### Input ###

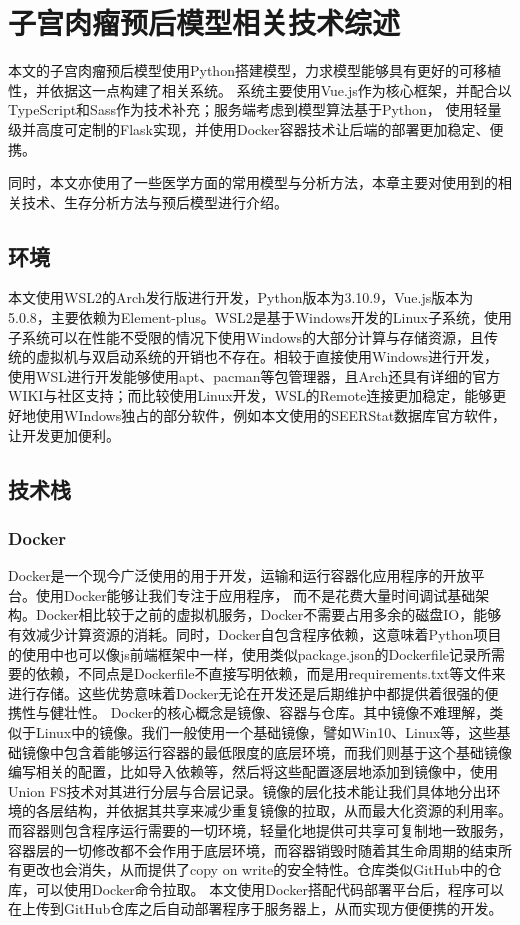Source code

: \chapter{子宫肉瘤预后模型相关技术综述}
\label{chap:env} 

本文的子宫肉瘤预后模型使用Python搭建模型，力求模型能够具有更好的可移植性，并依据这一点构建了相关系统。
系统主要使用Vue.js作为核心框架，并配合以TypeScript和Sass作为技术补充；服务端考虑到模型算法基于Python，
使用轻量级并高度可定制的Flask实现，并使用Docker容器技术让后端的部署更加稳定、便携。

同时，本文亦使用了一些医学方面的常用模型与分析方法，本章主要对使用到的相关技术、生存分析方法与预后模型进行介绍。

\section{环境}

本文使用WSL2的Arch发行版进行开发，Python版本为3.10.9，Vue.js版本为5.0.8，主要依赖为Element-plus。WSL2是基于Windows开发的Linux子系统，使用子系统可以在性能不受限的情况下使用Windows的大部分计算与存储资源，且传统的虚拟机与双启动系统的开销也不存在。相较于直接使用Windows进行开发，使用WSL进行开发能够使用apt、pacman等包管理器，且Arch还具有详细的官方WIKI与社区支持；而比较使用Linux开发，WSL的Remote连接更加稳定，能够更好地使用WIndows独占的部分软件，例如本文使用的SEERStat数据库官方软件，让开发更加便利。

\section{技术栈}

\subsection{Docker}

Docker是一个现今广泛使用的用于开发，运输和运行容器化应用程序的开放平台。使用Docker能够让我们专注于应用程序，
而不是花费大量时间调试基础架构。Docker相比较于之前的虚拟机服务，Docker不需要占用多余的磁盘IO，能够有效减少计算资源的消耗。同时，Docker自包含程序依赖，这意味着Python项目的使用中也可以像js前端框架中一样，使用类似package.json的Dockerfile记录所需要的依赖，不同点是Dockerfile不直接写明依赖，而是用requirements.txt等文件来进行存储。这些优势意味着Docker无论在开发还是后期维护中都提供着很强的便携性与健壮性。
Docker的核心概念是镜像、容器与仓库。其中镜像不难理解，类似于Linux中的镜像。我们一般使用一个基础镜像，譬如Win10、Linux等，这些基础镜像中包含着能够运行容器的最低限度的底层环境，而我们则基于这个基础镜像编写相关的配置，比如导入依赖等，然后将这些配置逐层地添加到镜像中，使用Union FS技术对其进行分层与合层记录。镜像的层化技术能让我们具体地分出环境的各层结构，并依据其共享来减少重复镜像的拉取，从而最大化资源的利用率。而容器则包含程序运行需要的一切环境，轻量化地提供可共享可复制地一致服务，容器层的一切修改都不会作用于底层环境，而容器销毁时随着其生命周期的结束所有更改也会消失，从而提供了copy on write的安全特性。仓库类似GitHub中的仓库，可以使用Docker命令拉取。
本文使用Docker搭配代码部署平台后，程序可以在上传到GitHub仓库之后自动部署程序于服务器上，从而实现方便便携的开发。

###
### Input ###

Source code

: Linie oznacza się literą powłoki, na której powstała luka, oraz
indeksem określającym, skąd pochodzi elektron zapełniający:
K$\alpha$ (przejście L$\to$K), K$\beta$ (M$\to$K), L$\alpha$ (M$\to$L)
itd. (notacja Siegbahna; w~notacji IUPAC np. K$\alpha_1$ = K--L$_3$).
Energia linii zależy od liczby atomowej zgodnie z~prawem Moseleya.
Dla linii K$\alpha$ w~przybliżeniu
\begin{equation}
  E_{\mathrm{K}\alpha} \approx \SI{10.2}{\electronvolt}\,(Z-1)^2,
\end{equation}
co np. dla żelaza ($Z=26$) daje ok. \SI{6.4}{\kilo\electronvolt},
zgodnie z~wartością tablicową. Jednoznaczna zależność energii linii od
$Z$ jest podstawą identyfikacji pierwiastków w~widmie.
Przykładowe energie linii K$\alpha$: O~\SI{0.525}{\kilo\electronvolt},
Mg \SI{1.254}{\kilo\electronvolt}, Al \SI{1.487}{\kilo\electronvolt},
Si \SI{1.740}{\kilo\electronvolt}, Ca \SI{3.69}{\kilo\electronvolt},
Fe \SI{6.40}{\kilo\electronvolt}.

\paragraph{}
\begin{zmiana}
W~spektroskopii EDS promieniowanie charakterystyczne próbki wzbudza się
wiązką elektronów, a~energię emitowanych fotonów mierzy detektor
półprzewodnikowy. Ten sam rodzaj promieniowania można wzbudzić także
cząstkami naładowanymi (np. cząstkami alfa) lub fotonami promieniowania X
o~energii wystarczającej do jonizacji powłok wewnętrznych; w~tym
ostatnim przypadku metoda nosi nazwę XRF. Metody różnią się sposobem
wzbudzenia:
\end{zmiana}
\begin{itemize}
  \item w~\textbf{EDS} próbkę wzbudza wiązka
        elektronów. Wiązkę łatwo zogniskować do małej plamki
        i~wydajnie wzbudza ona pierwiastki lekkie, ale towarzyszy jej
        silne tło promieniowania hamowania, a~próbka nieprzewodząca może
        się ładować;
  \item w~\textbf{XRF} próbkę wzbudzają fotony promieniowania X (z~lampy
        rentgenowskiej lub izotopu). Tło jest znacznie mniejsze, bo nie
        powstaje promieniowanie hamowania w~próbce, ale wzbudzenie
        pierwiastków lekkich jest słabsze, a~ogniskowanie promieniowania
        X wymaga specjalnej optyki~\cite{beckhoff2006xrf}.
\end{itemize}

###

Instructions for the task ▸ Where a line of the records holds the word "begin", copy that line.

Output for this task ▸
\begin{equation}
\begin{zmiana}
\begin{itemize}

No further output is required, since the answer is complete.